Unexpected (?) try/catch Behavior

R

Rob Wilkerson

Disclaimer: I know enough Perl to get by when I absolutely have
to use it, so maybe this is the correct behavior, but having never
seen it in any other language, I thought I'd post the question to the
group and maybe learn something.

I have a scenario where I need to try to insert a record into a MySQL
database and, if the insert fails due to, well, anything, then perform
an update instead. To do this, I'm using the try/catch construct of
the Error module:

use Error qw:)try);

try {
$sql = qq {
INSERT INTO table (
field1,
field2,
field3,
field4,
field5
)
VALUES ( ?, ?, ?, ?, ? )
};

$sth = $mysql->prepare ( $sql );
$sth->execute ( $value1, $value2, $value3, $value4, $value5 );
$sth->finish();
}
catch Error with {
$sql = qq {
UPDATE table
SET field1 = ?,
field2 = ?,
field3 = ?
WHERE field4 = ?
AND field5 = ?
};
$sth = $mysql->prepare ( $sql );
$sth->execute ( $value1, $value2, $value3, $value4, $value5 );
$sth->finish();
};

The code seems to be doing exactly what I expect. That is, dropping
into the catch block and performing the update where a record exists,
but the errors being caught are not being suppressed. I still get a
lot of:

DBD::mysql::st execute failed: Duplicate entry '121993-14196' for key
1 at ./get_metrics.pl line 247.

It's not the end of the world, but I'd prefer to suppress the message
if there's a way to do that. Is this expected behavior? It certainly
caught me by surprise and I spent a while trying to debug until I
realized that if I looked past the messages, the work was getting
done.

I did try using the eval{} if ($@){} combo, but got the same result.

Thanks.
 
R

Radoulov, Dimitre

Rob Wilkerson wrote:
[...]
I have a scenario where I need to try to insert a record into a MySQL
database and, if the insert fails due to, well, anything, then perform
an update instead.
[...]


Not answering your Perl question, but
what's wrong with:

INSERT ... ON DUPLICATE KEY UPDATE



Regards
Dimitre
 
P

Peter Makholm

Rob Wilkerson said:
The code seems to be doing exactly what I expect. That is, dropping
into the catch block and performing the update where a record exists,
but the errors being caught are not being suppressed. I still get a
lot of:

DBD::mysql::st execute failed: Duplicate entry '121993-14196' for key
1 at ./get_metrics.pl line 247.

Being in a try block does not prevent DBI from printing error
messages. You have to set the PrintError attribute on you database
handle to 'off'.

//Makholm
 
R

Rob Wilkerson

Rob Wilkerson wrote:

Not answering your Perl question, but
what's wrong with:

INSERT ... ON DUPLICATE KEY UPDATE

Regards
Dimitre

Hmmm. Nothing at all, except that I'd never needed it and wasn't aware
of its existence. I'll definitely look at that since it'd be a much
cleaner solution all the way around.

Thanks for the clue.
 
R

Rob Wilkerson

Being in a try block does not prevent DBI from printing error
messages. You have to set the PrintError attribute on you database
handle to 'off'.

Damn. I've built this thing to reuse a single database handle, so I
can't really do that. I might want those errors somewhere else.

Thanks for the insight.
 
M

Mart van de Wege

Rob Wilkerson said:
Damn. I've built this thing to reuse a single database handle, so I
can't really do that. I might want those errors somewhere else.
You can set the attribute anywhere you like. So you clear it to for
just the try block alone, and set it back to one afterward.
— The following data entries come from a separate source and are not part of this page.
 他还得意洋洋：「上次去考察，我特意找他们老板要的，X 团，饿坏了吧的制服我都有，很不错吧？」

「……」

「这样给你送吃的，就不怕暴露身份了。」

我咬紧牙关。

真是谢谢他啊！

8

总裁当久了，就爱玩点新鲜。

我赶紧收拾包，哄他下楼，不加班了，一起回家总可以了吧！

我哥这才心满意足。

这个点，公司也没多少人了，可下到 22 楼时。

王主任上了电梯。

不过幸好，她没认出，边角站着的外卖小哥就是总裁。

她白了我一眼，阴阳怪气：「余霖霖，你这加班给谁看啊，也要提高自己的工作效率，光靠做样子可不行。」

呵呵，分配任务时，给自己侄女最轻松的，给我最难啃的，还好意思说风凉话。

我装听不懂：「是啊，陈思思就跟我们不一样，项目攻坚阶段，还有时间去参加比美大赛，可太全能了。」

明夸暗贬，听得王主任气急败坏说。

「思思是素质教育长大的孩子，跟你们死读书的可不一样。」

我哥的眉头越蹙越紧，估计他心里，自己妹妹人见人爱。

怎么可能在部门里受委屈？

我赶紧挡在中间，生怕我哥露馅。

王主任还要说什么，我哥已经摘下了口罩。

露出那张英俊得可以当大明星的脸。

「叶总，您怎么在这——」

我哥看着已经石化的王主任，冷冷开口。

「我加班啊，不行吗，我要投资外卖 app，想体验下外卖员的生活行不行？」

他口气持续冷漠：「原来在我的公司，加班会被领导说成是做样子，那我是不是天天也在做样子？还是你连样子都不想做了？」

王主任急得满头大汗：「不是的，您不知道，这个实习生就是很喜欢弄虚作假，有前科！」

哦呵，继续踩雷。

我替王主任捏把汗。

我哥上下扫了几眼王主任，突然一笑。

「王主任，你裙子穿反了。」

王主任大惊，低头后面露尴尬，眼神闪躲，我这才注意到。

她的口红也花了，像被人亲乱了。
The other option is to clear PrintError and set RaiseError. That'll
make your script die on DBI errors unless you wrap your DBI method
calls in eval {} blocks. In case you want to continue on error, you
can just print the error message yourself.
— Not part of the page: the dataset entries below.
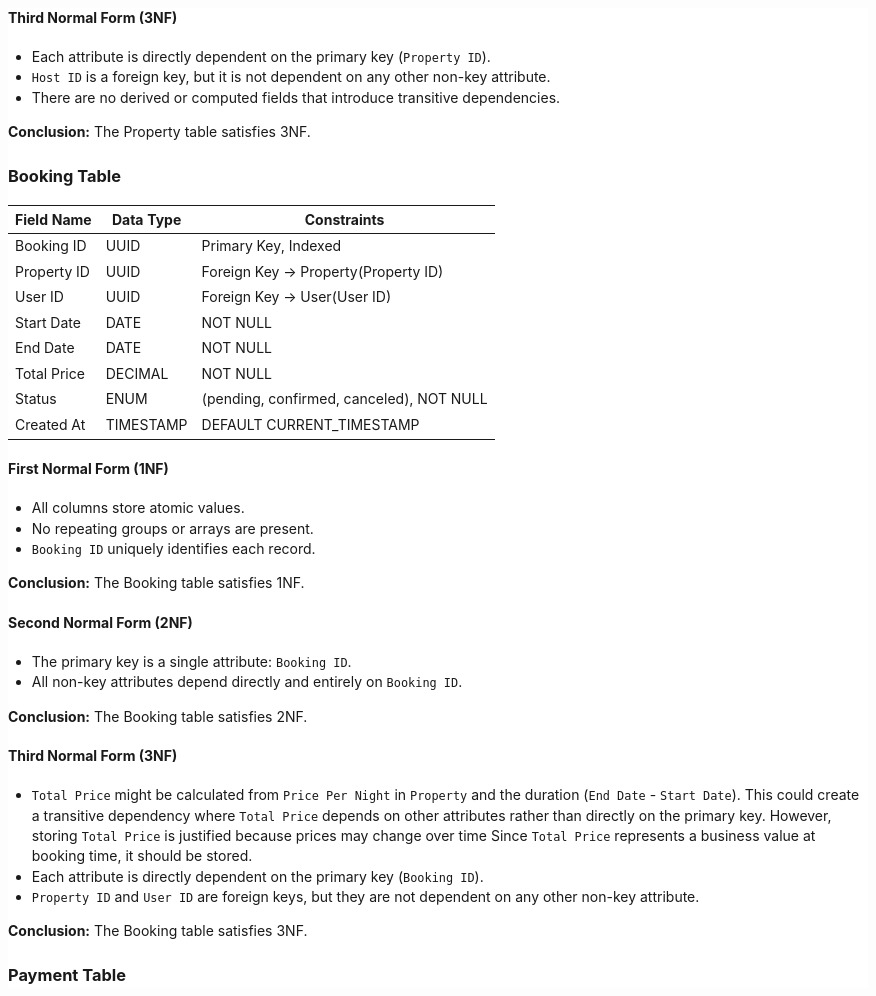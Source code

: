 #### Third Normal Form (3NF)

- Each attribute is directly dependent on the primary key (`Property ID`).
- `Host ID` is a foreign key, but it is not dependent on any other non-key attribute.
- There are no derived or computed fields that introduce transitive dependencies.

**Conclusion:** The Property table satisfies 3NF.

### Booking Table

| Field Name   | Data Type | Constraints                                |
|--------------|-----------|--------------------------------------------|
| Booking ID   | UUID      | Primary Key, Indexed                       |
| Property ID  | UUID      | Foreign Key → Property(Property ID)        |
| User ID      | UUID      | Foreign Key → User(User ID)                |
| Start Date   | DATE      | NOT NULL                                   |
| End Date     | DATE      | NOT NULL                                   |
| Total Price  | DECIMAL   | NOT NULL                                   |
| Status       | ENUM      | (pending, confirmed, canceled), NOT NULL   |
| Created At   | TIMESTAMP | DEFAULT CURRENT_TIMESTAMP                  |

#### First Normal Form (1NF)

- All columns store atomic values.
- No repeating groups or arrays are present.
- `Booking ID` uniquely identifies each record.

**Conclusion:** The Booking table satisfies 1NF.

#### Second Normal Form (2NF)

- The primary key is a single attribute: `Booking ID`.
- All non-key attributes depend directly and entirely on `Booking ID`.

**Conclusion:** The Booking table satisfies 2NF.

#### Third Normal Form (3NF)

- `Total Price` might be calculated from `Price Per Night` in `Property` and the duration (`End Date` - `Start Date`). This could create a transitive dependency where `Total Price` depends on other attributes rather than directly on the primary key. However, storing `Total Price` is justified because prices may change over time Since `Total Price` represents a business value at booking time, it should be stored.
- Each attribute is directly dependent on the primary key (`Booking ID`).
- `Property ID` and `User ID` are foreign keys, but they are not dependent on any other non-key attribute.

**Conclusion:** The Booking table satisfies 3NF.

### Payment Table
I haven't used Error yet, so I don't know how it deals with DBI's
RaiseError.

Mart
 
R

Rob Wilkerson

Rob Wilkerson wrote:

[...]> I have a scenario where I need to try to insert a record into a MySQL
database and, if the insert fails due to, well, anything, then perform
an update instead.

[...]

Not answering your Perl question, but
what's wrong with:

INSERT ... ON DUPLICATE KEY UPDATE

So it turns out that I wasn't using this because it won't work (even
though I only figured that out now). The table I'm inserting/updating
has a dual primary key. That appears to be a no-no.
 
X

xhoster

First off, I don't agree with your tactic. If you get a duplicate key
error, then by all means do an update instead if that is the logical thing
to do. But if you get a "Server is currently on fire" error, I don't see
that going on to try to update is the right thing to do.


Damn. I've built this thing to reuse a single database handle, so I
can't really do that. I might want those errors somewhere else.

Thanks for the insight.

Use local to localize the effect.

{
local $mysql->{PrintError}=0;
## do whatever. Errors will not be Printed
};
# at this point, PrintError has its original value.